Future Tech/authentication
Personal Data Vaults Become the Default Identity Model
The 25-year era of giving every app a copy of your data is ending. Personal data vaults give you back the keys. Selective disclosure replaces blanket sharing.
// By 2029 · medium confidence · disruption 8/10
Prediction
// 2029
By 2029, personal data vaults with selective disclosure will be the default identity model for new consumer applications in Europe and increasingly in the US.
What dies
- → the ipod
- → third party cookies
Who wins
- → Solid/Inrupt
- → MyData
- → EU Digital Identity Wallet
The hook
The EU Digital Identity Wallet becomes mandatory for member states to offer by 2026. Every EU citizen gets a personal data vault by default. The US will follow within five to seven years.
Thesis. Personal data vaults invert the current model. Instead of every app holding its own copy of your data, the data lives in a vault you control, and apps request scoped, time-limited, selective disclosure.
The story
The current state
Every consumer app collects, stores, and exploits user data. Privacy policies are theater. Data breaches are weekly news. GDPR, CCPA, and the DMA made privacy legally enforceable but did not change the underlying model where the app is the data custodian.
The inflection point
eIDAS 2.0 was adopted in April 2024. EU member states must offer a Digital Identity Wallet by 2026. W3C Verifiable Credentials, OpenID for Verifiable Credentials, and ISO 18013-5 are all production-ready.

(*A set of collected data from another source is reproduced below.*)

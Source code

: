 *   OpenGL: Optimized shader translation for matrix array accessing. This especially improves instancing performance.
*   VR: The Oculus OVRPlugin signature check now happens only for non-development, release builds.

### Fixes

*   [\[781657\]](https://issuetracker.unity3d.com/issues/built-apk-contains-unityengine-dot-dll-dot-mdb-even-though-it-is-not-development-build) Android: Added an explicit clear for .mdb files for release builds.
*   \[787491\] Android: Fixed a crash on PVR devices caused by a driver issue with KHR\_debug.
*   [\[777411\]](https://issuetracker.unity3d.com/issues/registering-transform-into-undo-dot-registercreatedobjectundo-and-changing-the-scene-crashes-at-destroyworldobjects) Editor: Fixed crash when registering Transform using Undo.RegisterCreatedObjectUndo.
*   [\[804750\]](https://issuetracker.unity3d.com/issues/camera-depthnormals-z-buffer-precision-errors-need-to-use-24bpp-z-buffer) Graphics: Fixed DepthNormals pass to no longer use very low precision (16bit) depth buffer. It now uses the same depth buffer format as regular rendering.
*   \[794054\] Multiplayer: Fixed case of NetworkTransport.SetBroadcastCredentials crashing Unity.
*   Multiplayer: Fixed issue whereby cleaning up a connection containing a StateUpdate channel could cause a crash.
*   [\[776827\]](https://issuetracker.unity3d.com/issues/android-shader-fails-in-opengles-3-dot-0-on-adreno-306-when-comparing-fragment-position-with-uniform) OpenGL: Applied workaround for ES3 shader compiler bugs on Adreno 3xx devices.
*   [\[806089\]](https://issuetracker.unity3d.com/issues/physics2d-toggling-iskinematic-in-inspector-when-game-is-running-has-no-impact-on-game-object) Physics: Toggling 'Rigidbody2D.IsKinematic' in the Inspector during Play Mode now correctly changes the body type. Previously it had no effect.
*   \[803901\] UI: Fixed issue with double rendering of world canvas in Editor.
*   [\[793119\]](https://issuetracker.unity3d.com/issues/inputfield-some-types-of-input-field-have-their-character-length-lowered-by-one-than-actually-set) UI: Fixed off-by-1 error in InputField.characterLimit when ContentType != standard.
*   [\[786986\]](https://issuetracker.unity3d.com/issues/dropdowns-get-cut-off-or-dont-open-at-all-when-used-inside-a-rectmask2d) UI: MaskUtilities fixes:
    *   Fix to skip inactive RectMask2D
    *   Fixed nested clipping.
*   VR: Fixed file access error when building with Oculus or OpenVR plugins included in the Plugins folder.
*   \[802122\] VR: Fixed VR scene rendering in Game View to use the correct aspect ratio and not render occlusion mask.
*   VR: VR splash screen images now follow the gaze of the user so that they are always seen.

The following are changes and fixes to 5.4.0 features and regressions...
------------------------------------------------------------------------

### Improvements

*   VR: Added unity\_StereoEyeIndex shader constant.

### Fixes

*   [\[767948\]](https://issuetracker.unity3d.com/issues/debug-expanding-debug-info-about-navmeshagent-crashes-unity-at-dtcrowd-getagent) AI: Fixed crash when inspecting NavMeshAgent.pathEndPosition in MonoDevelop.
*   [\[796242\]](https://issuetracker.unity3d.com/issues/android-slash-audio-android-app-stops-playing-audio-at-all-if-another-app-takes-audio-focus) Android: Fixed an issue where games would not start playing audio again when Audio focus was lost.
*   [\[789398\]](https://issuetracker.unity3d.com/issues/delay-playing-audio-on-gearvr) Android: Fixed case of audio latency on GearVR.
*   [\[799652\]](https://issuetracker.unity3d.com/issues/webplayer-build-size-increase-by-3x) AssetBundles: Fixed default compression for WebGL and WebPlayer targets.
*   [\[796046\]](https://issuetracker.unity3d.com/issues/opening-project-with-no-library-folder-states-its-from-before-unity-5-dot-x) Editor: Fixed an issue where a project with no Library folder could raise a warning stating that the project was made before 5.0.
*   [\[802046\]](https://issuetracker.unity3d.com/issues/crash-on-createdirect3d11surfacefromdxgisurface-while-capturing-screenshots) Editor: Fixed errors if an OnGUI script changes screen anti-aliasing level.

The technical foundation is in place.
The prediction
By 2029, new consumer apps default to vault-based identity. The app requests specific claims (over 21, lives in California, can pay $500) and the vault releases a scoped, time-limited proof. The app never sees the underlying data.
Who wins, who loses
Winners: vault providers (Apple Wallet, Google Wallet, EUDI Wallet, Inrupt), credential issuers (states, banks, employers), and applications that can build on selective disclosure. Losers: the entire third-party data broker industry, ad-tech pipelines built on cross-site identifiers, and CIAM platforms that assume the app owns the user record.
Timeline and risks
The EU timeline is locked. The US timeline depends on state-by-state mDL adoption and federal action. The risk is fragmentation: ten incompatible wallet implementations would set the model back a decade. Standards convergence in 2026 to 2028 is the variable to watch.
First signals (verify today)
EU Digital Identity Wallet regulation enforced from 2026. Solid protocol production deployments. iOS App Intents normalizing app-to-app data borrowing.
Key data points
- Solid protocol launch: Tim Berners-Lee, 2018
- W3C Verifiable Credentials Data Model 1.0: November 2019
- EU eIDAS 2.0 regulation adopted: April 2024
- EU member state wallet deadline: 2026
- Apple Wallet supported state IDs: 13+ US states by 2025
Contrarian angle
The CIAM industry built billions of dollars of infrastructure on the model where the application is the identity authority. Personal data vaults invert that completely. Every CIAM platform will need to be rebuilt or it dies, and most vendors are not preparing for it.
The flip side
What this kills
The paired obituary in Tech Graveyard.
Read the obituaryFAQ
What is the difference between a password manager and a data vault?
A password manager stores credentials. A data vault stores verifiable claims and releases selective disclosures with cryptographic proof of issuer. Different problem, different primitives.
How does selective disclosure actually work?
The issuer signs a credential with many attributes. The wallet can produce a zero-knowledge or selective-disclosure proof that reveals only the requested attributes while the issuer's signature still validates. ISO 18013-5 and SD-JWT are the production specifications.
Is the EU Digital Identity Wallet mandatory for citizens?
Member states must offer the wallet by 2026. Citizens are not required to use it, but most services will accept it, and many will prefer it. Adoption follows offer plus convenience.
What is Solid and why does Tim Berners-Lee care about it?
Solid is a W3C-aligned protocol for personal data pods (vaults) hosted by user-chosen providers. Berners-Lee built it because he sees the current web's data centralization as the inverse of what the web was designed to be.